¿De qué estamos hablando cuando hablamos de Coaching?

LOS LIMITES DEL DOLOR

 

¿Cómo gestionamos el dolor?

Cuando padecemos y hemos padecido dolor hay momentos que sólo nos queda la resignación. Puede ser así. Es una aceptación momentánea. En los instantes que el dolor afloja es cuando tenemos un atisbo de esperanza. Ahí podemos actuar. Nuestra actitud es clave.

Si nos decimos a nosotros mismos: “esto pasará”, “llegará un tiempo que no duela” o “ mira cómo estaba antes y cómo estoy ahora”. Son declaraciones potentes que ayudan a la mejoría del dolor y, por último, a la recuperación. El diálogo consigo mismo y el tipo de declaraciones que hacemos van a ayudar a que la sensación de dolor no sea la misma.

En las Semifinales del Australian Open, Rafa Nadal, declaraba “se me han roto los isquios seguro…, pero he llegado hasta aquí y no lo voy a dejar, ni de broma” respondiendo enrabietado a su tío Toni Nadal.

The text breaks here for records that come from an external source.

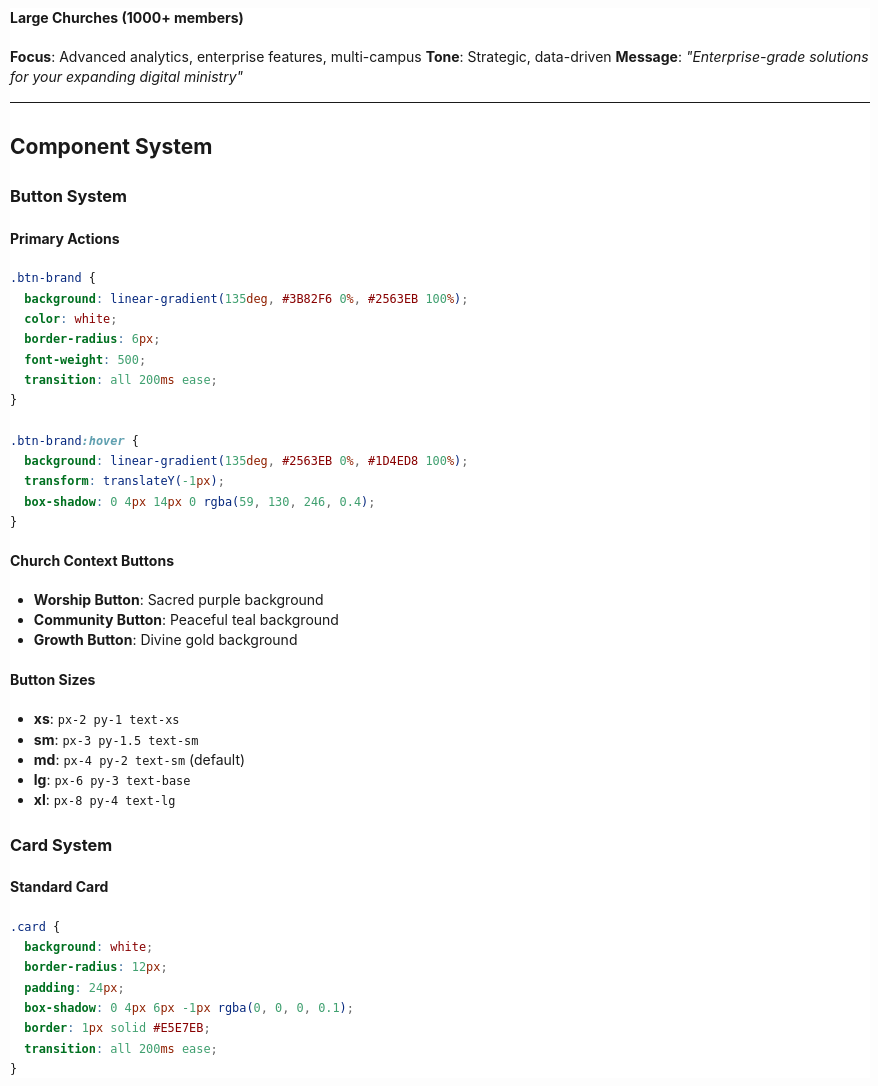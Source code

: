 #### Large Churches (1000+ members)
**Focus**: Advanced analytics, enterprise features, multi-campus
**Tone**: Strategic, data-driven
**Message**: *"Enterprise-grade solutions for your expanding digital ministry"*

---

## Component System

### Button System

#### Primary Actions
```css
.btn-brand {
  background: linear-gradient(135deg, #3B82F6 0%, #2563EB 100%);
  color: white;
  border-radius: 6px;
  font-weight: 500;
  transition: all 200ms ease;
}

.btn-brand:hover {
  background: linear-gradient(135deg, #2563EB 0%, #1D4ED8 100%);
  transform: translateY(-1px);
  box-shadow: 0 4px 14px 0 rgba(59, 130, 246, 0.4);
}
```

#### Church Context Buttons
- **Worship Button**: Sacred purple background
- **Community Button**: Peaceful teal background  
- **Growth Button**: Divine gold background

#### Button Sizes
- **xs**: `px-2 py-1 text-xs`
- **sm**: `px-3 py-1.5 text-sm`
- **md**: `px-4 py-2 text-sm` (default)
- **lg**: `px-6 py-3 text-base`
- **xl**: `px-8 py-4 text-lg`

### Card System

#### Standard Card
```css
.card {
  background: white;
  border-radius: 12px;
  padding: 24px;
  box-shadow: 0 4px 6px -1px rgba(0, 0, 0, 0.1);
  border: 1px solid #E5E7EB;
  transition: all 200ms ease;
}
```

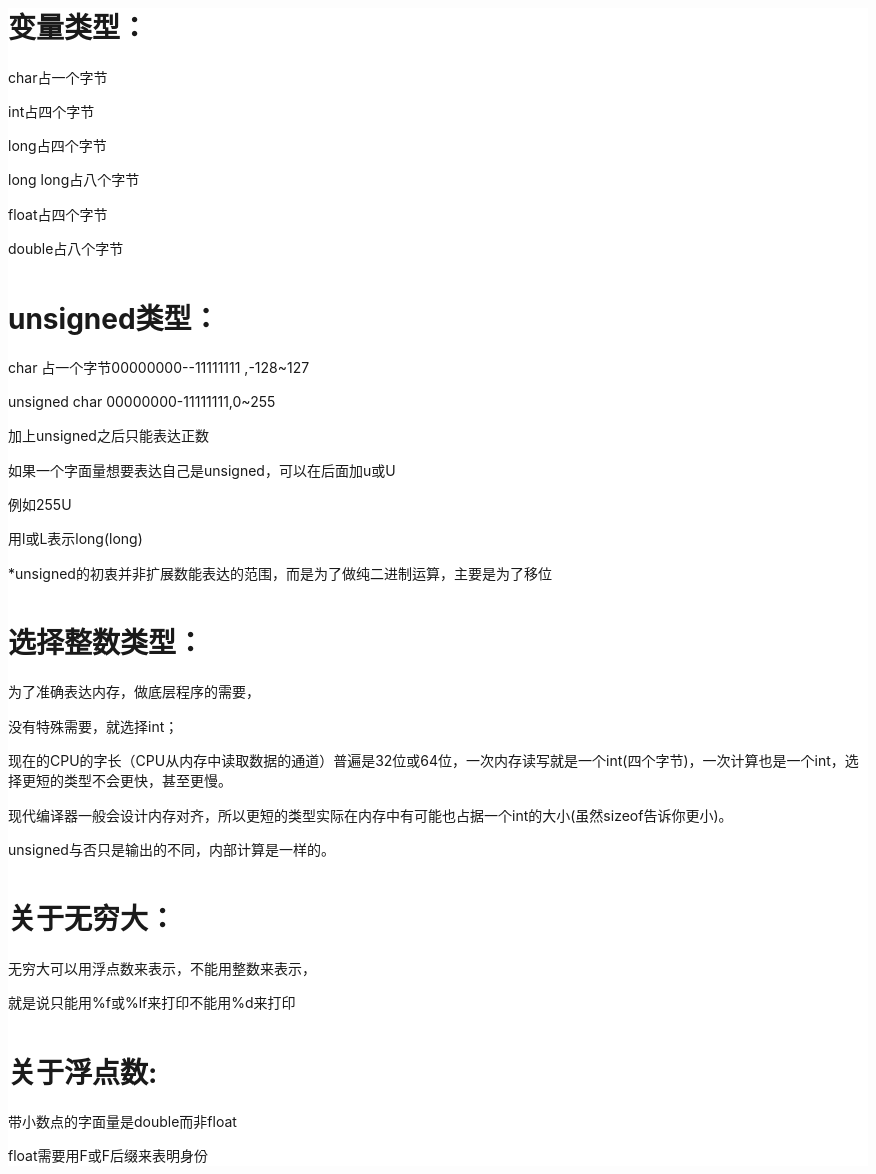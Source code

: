 # 变量类型：

char占一个字节

int占四个字节

long占四个字节

long long占八个字节

float占四个字节

double占八个字节

# unsigned类型：

char 占一个字节00000000--11111111   ,-128~127

unsigned char 00000000-11111111,0~255

加上unsigned之后只能表达正数

如果一个字面量想要表达自己是unsigned，可以在后面加u或U

例如255U

用l或L表示long(long)

*unsigned的初衷并非扩展数能表达的范围，而是为了做纯二进制运算，主要是为了移位



# 选择整数类型：

为了准确表达内存，做底层程序的需要，

没有特殊需要，就选择int；

现在的CPU的字长（CPU从内存中读取数据的通道）普遍是32位或64位，一次内存读写就是一个int(四个字节)，一次计算也是一个int，选择更短的类型不会更快，甚至更慢。

现代编译器一般会设计内存对齐，所以更短的类型实际在内存中有可能也占据一个int的大小(虽然sizeof告诉你更小)。

unsigned与否只是输出的不同，内部计算是一样的。 

# 关于无穷大：

无穷大可以用浮点数来表示，不能用整数来表示，

就是说只能用%f或%lf来打印不能用%d来打印

# 关于浮点数:

带小数点的字面量是double而非float

float需要用F或F后缀来表明身份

¿Qué podemos hacer cuando padecemos dolor?

Es verdad que cada uno tiene su propio umbral de dolor pero también es verdad que se puede soportar. Pongo el caso extremo de Rafa Nadal que ha elegido convivir con dolor para poder ser el mejor tenista del mundo, pero no hace falta ir tan lejos. En nuestro día a día, podemos tener mucha más capacidad de aguante. Pero no la entrenamos. Sólo es un músculo que hay que entrenar.

Quizás la Sociedad en la que vivimos, con un rápido acceso a satisfacer aquello que necesitamos no sea un ejemplo a seguir, siendo cada cual quien debe esforzarse para generar “esa capacidad de aguante”. Se ha convertido en una responsabilidad propia.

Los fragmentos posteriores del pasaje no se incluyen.